• _Task item_: Give back exactly the stretch of data below from the line holding "If $x \leq y$" through the line holding "If $(X,\leq)$ is", both ends included, and leave the remaining lines out.

★ ★ ★ ★ ★

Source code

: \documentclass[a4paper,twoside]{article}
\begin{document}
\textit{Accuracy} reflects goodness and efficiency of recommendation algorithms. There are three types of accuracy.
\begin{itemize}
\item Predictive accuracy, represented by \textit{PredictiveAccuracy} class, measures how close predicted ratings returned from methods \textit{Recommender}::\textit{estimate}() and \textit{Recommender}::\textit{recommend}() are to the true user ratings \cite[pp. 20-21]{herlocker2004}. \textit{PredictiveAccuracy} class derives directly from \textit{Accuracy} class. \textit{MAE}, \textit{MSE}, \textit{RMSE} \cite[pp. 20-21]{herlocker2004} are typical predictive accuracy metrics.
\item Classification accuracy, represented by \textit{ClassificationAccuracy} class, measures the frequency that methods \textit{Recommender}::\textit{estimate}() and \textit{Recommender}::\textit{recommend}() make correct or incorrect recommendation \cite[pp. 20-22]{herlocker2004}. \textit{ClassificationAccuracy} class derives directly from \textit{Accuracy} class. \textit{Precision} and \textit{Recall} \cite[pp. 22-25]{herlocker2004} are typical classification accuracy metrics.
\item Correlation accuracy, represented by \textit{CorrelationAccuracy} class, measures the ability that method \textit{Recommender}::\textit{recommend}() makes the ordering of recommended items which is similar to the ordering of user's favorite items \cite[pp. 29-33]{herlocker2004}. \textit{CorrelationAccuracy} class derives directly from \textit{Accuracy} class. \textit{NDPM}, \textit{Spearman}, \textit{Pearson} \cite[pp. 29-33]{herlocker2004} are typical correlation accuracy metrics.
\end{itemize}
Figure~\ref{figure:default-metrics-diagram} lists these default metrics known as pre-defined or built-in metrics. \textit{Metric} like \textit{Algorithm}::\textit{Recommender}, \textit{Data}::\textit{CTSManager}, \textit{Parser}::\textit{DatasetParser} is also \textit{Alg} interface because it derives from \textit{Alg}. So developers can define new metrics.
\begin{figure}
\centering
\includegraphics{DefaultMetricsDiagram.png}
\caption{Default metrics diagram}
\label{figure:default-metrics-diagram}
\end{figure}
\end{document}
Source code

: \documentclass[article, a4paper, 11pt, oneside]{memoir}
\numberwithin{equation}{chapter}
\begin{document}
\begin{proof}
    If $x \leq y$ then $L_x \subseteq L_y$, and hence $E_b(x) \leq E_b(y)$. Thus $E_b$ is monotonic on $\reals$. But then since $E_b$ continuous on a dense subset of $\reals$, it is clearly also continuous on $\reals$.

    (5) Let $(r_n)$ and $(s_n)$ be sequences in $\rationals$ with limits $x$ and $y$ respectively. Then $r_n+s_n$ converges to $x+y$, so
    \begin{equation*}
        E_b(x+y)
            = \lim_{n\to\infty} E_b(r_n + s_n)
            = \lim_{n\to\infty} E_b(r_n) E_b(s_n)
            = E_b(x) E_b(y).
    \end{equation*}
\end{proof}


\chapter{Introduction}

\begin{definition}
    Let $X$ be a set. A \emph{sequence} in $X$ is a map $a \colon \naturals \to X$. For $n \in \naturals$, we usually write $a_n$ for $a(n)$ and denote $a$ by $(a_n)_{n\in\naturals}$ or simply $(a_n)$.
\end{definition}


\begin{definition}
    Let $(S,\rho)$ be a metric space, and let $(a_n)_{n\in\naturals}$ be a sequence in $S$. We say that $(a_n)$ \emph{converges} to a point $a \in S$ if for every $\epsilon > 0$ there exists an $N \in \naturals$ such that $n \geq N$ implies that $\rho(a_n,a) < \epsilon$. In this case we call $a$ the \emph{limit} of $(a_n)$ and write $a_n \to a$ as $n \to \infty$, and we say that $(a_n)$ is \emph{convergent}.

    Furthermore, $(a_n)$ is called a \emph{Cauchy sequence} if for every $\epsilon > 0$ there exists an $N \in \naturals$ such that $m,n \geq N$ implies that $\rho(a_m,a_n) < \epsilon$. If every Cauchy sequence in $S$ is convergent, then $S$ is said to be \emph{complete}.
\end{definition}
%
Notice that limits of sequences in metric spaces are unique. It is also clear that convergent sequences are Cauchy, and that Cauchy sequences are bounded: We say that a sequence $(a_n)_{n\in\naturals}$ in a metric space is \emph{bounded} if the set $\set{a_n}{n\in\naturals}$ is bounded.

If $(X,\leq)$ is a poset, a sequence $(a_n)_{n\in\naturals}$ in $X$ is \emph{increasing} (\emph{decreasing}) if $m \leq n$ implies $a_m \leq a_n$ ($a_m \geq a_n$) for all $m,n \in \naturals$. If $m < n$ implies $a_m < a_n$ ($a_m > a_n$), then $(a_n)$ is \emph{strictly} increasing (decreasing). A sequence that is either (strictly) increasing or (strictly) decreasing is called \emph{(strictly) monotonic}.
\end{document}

★ ★ ★ ★ ★

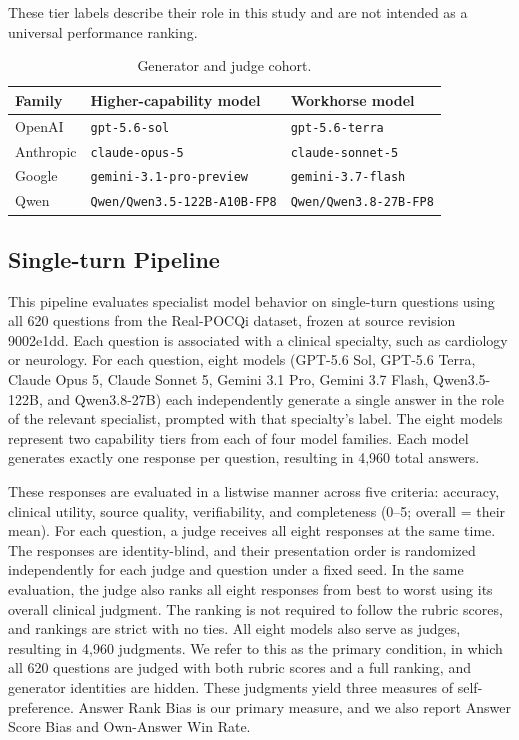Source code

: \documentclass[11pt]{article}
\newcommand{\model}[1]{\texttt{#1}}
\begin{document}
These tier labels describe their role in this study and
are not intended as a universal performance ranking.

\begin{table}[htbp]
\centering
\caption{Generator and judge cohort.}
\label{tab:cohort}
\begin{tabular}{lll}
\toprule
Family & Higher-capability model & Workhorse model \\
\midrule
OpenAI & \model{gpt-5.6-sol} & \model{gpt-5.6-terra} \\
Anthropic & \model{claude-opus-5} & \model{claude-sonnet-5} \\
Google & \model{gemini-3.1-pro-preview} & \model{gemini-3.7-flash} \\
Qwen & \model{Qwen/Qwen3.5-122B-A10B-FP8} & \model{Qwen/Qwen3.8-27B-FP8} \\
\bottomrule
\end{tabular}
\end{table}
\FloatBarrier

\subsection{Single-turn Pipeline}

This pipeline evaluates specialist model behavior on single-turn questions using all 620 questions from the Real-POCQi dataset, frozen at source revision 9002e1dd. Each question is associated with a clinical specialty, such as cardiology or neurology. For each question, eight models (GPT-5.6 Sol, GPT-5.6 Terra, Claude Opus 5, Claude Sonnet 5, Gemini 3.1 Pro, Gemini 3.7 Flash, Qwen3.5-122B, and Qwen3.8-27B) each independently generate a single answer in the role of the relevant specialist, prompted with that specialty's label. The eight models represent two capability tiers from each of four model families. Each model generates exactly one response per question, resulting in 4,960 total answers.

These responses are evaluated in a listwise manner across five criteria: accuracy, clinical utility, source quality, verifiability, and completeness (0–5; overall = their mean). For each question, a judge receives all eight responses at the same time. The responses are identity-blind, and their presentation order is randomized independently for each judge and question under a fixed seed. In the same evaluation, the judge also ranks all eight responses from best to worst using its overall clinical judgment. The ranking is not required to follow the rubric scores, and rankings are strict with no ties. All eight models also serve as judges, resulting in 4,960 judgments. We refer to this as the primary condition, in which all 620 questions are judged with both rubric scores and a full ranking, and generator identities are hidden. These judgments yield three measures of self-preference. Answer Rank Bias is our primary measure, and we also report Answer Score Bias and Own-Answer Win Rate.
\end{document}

★ ★ ★ ★ ★

• _Completed exercise_:
    If $x \leq y$ then $L_x \subseteq L_y$, and hence $E_b(x) \leq E_b(y)$. Thus $E_b$ is monotonic on $\reals$. But then since $E_b$ continuous on a dense subset of $\reals$, it is clearly also continuous on $\reals$.

    (5) Let $(r_n)$ and $(s_n)$ be sequences in $\rationals$ with limits $x$ and $y$ respectively. Then $r_n+s_n$ converges to $x+y$, so
    \begin{equation*}
        E_b(x+y)
            = \lim_{n\to\infty} E_b(r_n + s_n)
            = \lim_{n\to\infty} E_b(r_n) E_b(s_n)
            = E_b(x) E_b(y).
    \end{equation*}
\end{proof}


\chapter{Introduction}

\begin{definition}
    Let $X$ be a set. A \emph{sequence} in $X$ is a map $a \colon \naturals \to X$. For $n \in \naturals$, we usually write $a_n$ for $a(n)$ and denote $a$ by $(a_n)_{n\in\naturals}$ or simply $(a_n)$.
\end{definition}


\begin{definition}
    Let $(S,\rho)$ be a metric space, and let $(a_n)_{n\in\naturals}$ be a sequence in $S$. We say that $(a_n)$ \emph{converges} to a point $a \in S$ if for every $\epsilon > 0$ there exists an $N \in \naturals$ such that $n \geq N$ implies that $\rho(a_n,a) < \epsilon$. In this case we call $a$ the \emph{limit} of $(a_n)$ and write $a_n \to a$ as $n \to \infty$, and we say that $(a_n)$ is \emph{convergent}.

    Furthermore, $(a_n)$ is called a \emph{Cauchy sequence} if for every $\epsilon > 0$ there exists an $N \in \naturals$ such that $m,n \geq N$ implies that $\rho(a_m,a_n) < \epsilon$. If every Cauchy sequence in $S$ is convergent, then $S$ is said to be \emph{complete}.
\end{definition}
%
Notice that limits of sequences in metric spaces are unique. It is also clear that convergent sequences are Cauchy, and that Cauchy sequences are bounded: We say that a sequence $(a_n)_{n\in\naturals}$ in a metric space is \emph{bounded} if the set $\set{a_n}{n\in\naturals}$ is bounded.

If $(X,\leq)$ is a poset, a sequence $(a_n)_{n\in\naturals}$ in $X$ is \emph{increasing} (\emph{decreasing}) if $m \leq n$ implies $a_m \leq a_n$ ($a_m \geq a_n$) for all $m,n \in \naturals$. If $m < n$ implies $a_m < a_n$ ($a_m > a_n$), then $(a_n)$ is \emph{strictly} increasing (decreasing). A sequence that is either (strictly) increasing or (strictly) decreasing is called \emph{(strictly) monotonic}.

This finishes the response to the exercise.